Abstract
The paper investigates the sources of the EU position in the G20 meetings convened in response to the global financial crisis of 2007–2009. In particular, the paper investigates the factors that led the EU to campaign for strengthening the role of public authority and for giving priority to financial stability and social protection in international financial regulation. The argument of the paper is that the sources of the EU position lie in the convergence of views of the largest EU member states around a specific approach to financial capitalism. Indeed, the crisis has shifted the EU away from the ‘neoliberal’ towards the ‘regulated’ model, as attested by the content of EU financial sector policies.
Notes
1 For a thorough criticism of the EU normative power argument from a political-economy perspective see Falkner (Citation2007).

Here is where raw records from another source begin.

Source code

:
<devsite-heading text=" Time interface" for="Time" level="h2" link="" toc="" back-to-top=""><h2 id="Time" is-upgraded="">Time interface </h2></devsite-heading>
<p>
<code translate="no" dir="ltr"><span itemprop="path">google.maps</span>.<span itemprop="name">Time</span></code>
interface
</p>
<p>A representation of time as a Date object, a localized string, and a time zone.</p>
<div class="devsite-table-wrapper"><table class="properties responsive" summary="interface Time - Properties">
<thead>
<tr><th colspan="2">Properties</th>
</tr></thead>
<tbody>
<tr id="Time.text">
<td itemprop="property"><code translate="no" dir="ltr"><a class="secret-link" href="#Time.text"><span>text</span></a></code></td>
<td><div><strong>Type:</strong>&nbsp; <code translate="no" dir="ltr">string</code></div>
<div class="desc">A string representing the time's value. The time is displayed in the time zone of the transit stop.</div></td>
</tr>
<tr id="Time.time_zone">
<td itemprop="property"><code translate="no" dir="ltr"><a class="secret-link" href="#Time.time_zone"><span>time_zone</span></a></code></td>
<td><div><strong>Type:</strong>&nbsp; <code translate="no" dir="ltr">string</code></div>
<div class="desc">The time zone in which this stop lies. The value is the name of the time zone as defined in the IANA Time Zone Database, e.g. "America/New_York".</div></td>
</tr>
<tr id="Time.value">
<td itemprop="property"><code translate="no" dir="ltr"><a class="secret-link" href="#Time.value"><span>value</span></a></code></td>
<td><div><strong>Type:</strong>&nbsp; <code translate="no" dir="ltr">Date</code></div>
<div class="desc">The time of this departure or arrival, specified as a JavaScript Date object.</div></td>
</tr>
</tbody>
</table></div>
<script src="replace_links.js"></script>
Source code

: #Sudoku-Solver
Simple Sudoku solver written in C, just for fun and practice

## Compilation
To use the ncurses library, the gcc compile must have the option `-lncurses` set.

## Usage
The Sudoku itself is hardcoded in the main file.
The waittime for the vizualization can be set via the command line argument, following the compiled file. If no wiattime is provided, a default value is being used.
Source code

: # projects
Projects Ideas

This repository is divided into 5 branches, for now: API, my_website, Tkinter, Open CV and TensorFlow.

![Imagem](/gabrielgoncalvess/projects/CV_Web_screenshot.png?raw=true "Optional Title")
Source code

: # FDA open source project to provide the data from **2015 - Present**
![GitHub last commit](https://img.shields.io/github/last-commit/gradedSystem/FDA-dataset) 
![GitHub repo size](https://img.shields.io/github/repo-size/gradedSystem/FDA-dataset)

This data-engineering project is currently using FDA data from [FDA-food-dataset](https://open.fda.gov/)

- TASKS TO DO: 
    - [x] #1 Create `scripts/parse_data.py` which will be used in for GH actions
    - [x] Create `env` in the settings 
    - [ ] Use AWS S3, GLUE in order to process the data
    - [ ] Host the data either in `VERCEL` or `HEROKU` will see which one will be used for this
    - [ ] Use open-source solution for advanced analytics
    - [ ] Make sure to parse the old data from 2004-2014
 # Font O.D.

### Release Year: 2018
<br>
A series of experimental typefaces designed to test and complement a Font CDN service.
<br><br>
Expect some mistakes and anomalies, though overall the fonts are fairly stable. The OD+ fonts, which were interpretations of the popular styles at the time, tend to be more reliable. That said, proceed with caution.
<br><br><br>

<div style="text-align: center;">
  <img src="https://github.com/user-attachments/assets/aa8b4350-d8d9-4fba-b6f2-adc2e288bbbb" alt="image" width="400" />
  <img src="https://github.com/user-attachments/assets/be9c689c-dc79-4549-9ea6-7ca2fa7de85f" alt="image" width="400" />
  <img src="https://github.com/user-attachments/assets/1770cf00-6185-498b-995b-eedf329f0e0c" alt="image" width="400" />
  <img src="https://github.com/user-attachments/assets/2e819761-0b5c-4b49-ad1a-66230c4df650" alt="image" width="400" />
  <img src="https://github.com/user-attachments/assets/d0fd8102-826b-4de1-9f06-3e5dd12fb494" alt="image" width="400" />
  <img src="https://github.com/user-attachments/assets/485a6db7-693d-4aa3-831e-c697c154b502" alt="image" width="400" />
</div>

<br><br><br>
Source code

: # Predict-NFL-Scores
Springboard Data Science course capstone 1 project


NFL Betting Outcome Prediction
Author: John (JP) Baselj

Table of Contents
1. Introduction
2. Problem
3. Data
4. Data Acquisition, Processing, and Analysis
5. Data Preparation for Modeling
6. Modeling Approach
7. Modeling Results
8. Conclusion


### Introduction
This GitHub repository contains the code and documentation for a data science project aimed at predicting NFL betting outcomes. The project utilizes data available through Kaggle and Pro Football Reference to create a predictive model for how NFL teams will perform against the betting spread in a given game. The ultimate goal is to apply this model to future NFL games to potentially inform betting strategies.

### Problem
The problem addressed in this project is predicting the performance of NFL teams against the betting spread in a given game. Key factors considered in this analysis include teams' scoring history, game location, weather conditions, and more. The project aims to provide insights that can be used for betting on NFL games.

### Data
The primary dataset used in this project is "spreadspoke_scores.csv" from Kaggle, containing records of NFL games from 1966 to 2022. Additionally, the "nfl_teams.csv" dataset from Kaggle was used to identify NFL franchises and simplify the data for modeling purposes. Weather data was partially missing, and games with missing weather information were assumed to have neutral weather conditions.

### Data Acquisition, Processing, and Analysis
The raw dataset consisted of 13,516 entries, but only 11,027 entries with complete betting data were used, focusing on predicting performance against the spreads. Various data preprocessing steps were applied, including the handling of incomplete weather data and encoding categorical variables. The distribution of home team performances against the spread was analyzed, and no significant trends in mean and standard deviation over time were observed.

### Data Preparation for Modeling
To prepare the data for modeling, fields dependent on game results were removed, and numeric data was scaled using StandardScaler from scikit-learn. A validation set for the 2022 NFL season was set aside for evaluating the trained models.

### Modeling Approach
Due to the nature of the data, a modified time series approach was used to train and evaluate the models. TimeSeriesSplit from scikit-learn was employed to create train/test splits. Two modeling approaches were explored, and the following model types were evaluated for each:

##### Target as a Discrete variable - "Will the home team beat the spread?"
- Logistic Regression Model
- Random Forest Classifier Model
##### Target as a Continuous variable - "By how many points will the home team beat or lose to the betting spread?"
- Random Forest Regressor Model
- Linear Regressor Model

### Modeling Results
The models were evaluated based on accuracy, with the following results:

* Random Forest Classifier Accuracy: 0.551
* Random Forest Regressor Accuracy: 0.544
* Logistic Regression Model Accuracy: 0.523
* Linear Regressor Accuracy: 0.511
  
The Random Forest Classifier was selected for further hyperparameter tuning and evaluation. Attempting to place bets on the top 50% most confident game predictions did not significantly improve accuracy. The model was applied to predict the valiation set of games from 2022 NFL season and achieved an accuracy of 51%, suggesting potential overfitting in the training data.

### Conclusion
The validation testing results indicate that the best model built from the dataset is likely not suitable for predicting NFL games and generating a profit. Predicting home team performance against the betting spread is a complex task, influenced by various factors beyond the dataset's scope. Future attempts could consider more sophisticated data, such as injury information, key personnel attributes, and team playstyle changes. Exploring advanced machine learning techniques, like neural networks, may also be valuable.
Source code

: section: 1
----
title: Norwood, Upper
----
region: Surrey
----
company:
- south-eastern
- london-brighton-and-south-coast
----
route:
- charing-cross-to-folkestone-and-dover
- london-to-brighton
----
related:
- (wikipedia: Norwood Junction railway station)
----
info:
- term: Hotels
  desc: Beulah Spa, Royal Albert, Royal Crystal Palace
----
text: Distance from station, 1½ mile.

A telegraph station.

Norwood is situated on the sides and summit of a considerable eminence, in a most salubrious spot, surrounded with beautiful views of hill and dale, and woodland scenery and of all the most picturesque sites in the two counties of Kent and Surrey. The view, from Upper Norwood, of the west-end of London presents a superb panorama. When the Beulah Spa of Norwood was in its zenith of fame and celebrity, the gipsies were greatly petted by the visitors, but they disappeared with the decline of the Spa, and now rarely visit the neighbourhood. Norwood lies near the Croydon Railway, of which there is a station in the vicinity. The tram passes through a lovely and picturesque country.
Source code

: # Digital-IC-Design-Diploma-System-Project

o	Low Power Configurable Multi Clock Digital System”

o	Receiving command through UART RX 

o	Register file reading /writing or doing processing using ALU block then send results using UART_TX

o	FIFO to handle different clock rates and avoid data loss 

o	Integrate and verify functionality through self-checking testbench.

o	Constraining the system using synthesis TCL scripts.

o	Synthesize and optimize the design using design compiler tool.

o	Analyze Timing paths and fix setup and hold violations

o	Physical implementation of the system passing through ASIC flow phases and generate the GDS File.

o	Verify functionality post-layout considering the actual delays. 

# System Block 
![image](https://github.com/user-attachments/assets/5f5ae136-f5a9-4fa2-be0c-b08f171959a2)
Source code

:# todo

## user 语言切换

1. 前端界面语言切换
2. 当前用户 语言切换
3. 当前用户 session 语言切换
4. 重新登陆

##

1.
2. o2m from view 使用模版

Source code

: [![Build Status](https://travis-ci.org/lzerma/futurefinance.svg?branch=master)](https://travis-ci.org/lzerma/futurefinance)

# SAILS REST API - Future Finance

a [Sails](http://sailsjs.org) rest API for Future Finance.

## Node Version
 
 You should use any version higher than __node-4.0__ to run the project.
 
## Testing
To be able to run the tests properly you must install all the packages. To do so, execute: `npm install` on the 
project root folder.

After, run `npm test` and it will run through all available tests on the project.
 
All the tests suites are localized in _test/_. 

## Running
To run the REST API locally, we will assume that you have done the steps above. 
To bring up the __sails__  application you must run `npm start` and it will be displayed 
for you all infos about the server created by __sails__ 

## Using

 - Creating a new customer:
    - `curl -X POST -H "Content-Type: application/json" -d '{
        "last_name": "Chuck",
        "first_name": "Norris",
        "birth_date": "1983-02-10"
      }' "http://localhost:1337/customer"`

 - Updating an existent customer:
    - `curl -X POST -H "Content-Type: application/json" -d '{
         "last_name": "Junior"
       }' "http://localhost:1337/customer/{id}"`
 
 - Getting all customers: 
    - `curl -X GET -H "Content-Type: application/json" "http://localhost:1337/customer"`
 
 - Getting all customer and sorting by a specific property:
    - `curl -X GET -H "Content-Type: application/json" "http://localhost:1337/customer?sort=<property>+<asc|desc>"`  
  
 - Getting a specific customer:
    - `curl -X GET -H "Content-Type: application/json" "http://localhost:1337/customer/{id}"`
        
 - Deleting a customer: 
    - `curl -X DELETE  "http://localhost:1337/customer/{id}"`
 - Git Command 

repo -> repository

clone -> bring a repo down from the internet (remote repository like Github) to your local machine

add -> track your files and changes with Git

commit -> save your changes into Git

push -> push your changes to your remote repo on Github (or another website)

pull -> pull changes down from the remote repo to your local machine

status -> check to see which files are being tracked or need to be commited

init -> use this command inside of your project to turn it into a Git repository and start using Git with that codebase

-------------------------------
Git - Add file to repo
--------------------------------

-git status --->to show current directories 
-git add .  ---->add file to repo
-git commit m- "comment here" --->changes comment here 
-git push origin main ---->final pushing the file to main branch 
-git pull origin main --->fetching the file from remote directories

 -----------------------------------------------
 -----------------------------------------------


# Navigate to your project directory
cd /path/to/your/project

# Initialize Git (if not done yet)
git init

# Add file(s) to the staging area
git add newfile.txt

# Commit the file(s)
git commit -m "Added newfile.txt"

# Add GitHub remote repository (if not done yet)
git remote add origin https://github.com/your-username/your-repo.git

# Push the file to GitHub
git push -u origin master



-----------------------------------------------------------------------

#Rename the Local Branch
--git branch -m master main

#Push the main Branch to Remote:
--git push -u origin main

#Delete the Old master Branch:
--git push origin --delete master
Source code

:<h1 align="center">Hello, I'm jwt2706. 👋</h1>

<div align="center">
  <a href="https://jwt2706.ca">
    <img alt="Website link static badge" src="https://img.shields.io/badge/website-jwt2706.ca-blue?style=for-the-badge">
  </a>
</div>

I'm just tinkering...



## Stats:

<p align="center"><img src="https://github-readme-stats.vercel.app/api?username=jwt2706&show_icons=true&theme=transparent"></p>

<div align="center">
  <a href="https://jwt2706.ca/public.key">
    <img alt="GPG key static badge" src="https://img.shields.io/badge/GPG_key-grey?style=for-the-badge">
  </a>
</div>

2 Specifically, it is up to domestic regulators to allow banks to use their internal risk models.
3 The Lamfalussy framework initially proposed a four level approach with regard to the legislative process for securities. Level 1 concerns the drafting of the high level objectives that the securities legislation must achieve. At Level 2, the technical requirements necessary to achieve these objectives are specified. The measures adopted at Level 3 are intended to ensure common and uniform implementation across members. Level 4 measures relate to the enforcement of the legislation.
4 According to Tarullo's historical account of the negotiations of Basel II, in 2003 the European regulators became intent on producing a final version of the international accord because they were anxious to move forward on a new EU Capital Adequacy Directive.